[Stored items]
___

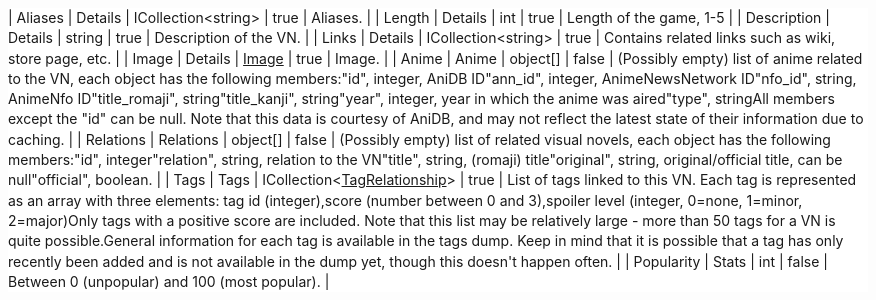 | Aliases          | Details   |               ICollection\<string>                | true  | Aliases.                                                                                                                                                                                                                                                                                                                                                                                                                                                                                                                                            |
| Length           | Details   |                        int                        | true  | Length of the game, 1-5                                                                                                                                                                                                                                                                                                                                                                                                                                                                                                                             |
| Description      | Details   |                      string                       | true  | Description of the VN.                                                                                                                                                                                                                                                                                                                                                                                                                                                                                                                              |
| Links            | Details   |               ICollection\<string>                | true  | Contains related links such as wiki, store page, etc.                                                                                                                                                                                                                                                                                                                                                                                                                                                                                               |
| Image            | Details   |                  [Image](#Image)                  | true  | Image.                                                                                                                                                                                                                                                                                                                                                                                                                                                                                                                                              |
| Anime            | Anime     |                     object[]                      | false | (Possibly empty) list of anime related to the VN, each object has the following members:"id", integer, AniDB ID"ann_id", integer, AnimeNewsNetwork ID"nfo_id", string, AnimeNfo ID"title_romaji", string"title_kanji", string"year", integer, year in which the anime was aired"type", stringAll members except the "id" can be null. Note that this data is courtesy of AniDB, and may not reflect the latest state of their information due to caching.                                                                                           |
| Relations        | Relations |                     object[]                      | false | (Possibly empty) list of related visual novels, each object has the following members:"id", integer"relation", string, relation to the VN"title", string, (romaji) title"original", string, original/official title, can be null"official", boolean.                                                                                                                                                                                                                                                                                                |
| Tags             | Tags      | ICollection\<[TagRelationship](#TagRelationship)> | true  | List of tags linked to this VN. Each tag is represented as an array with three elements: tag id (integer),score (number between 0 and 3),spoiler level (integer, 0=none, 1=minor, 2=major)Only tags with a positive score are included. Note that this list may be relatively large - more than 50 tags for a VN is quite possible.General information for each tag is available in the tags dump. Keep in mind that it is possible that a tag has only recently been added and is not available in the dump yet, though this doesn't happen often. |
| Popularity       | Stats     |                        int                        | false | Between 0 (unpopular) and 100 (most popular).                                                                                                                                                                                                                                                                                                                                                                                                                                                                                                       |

___

§ **What is needed**:
Reproduce, word for word, the lines of the data from the one that contains "happen often. |" to the end, both ends included.

§ **Task response**:
| Tags             | Tags      | ICollection\<[TagRelationship](#TagRelationship)> | true  | List of tags linked to this VN. Each tag is represented as an array with three elements: tag id (integer),score (number between 0 and 3),spoiler level (integer, 0=none, 1=minor, 2=major)Only tags with a positive score are included. Note that this list may be relatively large - more than 50 tags for a VN is quite possible.General information for each tag is available in the tags dump. Keep in mind that it is possible that a tag has only recently been added and is not available in the dump yet, though this doesn't happen often. |
| Popularity       | Stats     |                        int                        | false | Between 0 (unpopular) and 100 (most popular).                                                                                                                                                                                                                                                                                                                                                                                                                                                                                                       |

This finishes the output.